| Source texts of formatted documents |

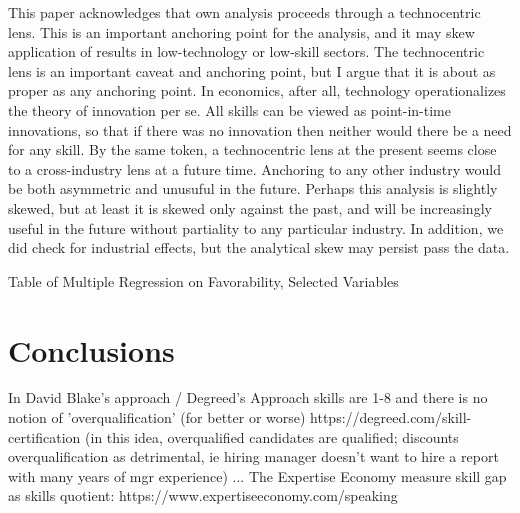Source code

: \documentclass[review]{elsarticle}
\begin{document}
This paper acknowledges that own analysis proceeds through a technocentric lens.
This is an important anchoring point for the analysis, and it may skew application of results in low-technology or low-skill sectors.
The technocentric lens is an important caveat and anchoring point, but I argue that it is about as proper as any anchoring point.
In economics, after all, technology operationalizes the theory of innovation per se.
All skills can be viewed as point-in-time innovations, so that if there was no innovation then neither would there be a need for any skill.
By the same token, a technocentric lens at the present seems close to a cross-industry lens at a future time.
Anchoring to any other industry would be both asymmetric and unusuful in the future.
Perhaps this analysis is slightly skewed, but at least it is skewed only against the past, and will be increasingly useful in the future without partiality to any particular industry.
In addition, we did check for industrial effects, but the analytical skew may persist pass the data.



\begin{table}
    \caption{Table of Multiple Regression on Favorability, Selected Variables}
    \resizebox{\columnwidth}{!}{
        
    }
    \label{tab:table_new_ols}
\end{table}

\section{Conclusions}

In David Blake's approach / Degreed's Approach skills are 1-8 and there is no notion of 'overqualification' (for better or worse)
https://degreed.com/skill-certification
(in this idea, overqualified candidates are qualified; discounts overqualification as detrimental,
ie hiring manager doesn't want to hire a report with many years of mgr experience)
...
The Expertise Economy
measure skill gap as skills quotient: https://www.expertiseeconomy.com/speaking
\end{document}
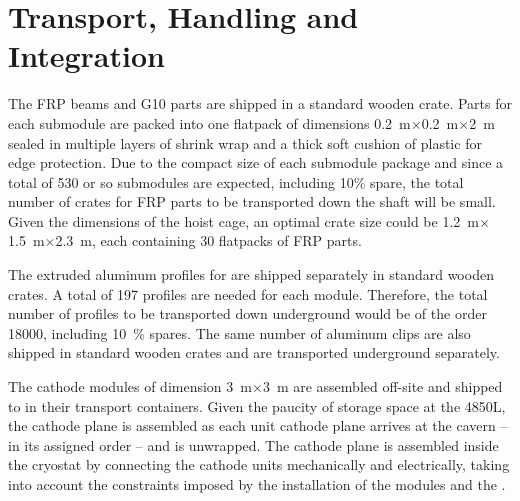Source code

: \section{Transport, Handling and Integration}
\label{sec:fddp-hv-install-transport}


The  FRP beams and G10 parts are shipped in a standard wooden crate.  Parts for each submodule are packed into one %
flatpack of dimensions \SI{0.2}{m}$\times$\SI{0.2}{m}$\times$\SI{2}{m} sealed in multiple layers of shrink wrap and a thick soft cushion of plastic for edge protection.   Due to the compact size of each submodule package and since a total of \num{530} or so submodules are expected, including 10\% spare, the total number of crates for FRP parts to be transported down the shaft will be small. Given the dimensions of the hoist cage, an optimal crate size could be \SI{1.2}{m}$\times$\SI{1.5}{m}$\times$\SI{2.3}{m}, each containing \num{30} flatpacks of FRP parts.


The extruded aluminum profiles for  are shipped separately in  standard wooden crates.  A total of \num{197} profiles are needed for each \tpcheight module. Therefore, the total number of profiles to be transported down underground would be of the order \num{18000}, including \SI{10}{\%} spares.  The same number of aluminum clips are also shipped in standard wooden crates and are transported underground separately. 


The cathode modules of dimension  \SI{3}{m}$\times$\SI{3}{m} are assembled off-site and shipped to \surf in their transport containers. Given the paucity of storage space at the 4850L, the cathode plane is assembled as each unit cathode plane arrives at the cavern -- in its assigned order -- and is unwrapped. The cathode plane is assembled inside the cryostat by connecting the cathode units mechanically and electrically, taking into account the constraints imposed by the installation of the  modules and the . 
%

---

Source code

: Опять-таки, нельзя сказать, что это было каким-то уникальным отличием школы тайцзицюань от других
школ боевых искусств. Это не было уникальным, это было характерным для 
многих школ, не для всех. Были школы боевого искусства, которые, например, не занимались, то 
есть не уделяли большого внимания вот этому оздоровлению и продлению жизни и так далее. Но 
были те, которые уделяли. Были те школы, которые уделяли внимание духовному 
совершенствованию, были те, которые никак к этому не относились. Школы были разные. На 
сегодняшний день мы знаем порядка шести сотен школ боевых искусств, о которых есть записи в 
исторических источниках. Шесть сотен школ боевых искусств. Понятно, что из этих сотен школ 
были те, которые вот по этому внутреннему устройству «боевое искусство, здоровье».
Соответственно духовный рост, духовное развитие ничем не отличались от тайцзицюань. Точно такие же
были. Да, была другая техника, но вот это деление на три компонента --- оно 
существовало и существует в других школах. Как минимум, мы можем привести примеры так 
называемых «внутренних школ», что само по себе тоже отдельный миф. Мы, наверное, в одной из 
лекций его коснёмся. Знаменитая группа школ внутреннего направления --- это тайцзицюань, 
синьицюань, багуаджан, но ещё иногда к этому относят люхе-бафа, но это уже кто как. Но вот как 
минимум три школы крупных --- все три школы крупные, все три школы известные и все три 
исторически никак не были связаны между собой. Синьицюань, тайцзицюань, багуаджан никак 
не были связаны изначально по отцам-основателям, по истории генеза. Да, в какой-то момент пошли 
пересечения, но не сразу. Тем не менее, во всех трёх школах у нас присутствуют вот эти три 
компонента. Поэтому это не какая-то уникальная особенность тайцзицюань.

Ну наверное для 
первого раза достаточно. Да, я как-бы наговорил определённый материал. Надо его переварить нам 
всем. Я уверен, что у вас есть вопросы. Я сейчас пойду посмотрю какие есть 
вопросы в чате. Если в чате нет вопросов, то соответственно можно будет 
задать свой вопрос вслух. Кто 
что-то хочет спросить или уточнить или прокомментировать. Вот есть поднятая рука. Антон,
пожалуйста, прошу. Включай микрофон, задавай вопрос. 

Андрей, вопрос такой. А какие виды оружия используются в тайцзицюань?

| What to produce |
Your answer must be a copy of every line in the data above that holds the string "technology".

| Your solution |
This is an important anchoring point for the analysis, and it may skew application of results in low-technology or low-skill sectors.
In economics, after all, technology operationalizes the theory of innovation per se.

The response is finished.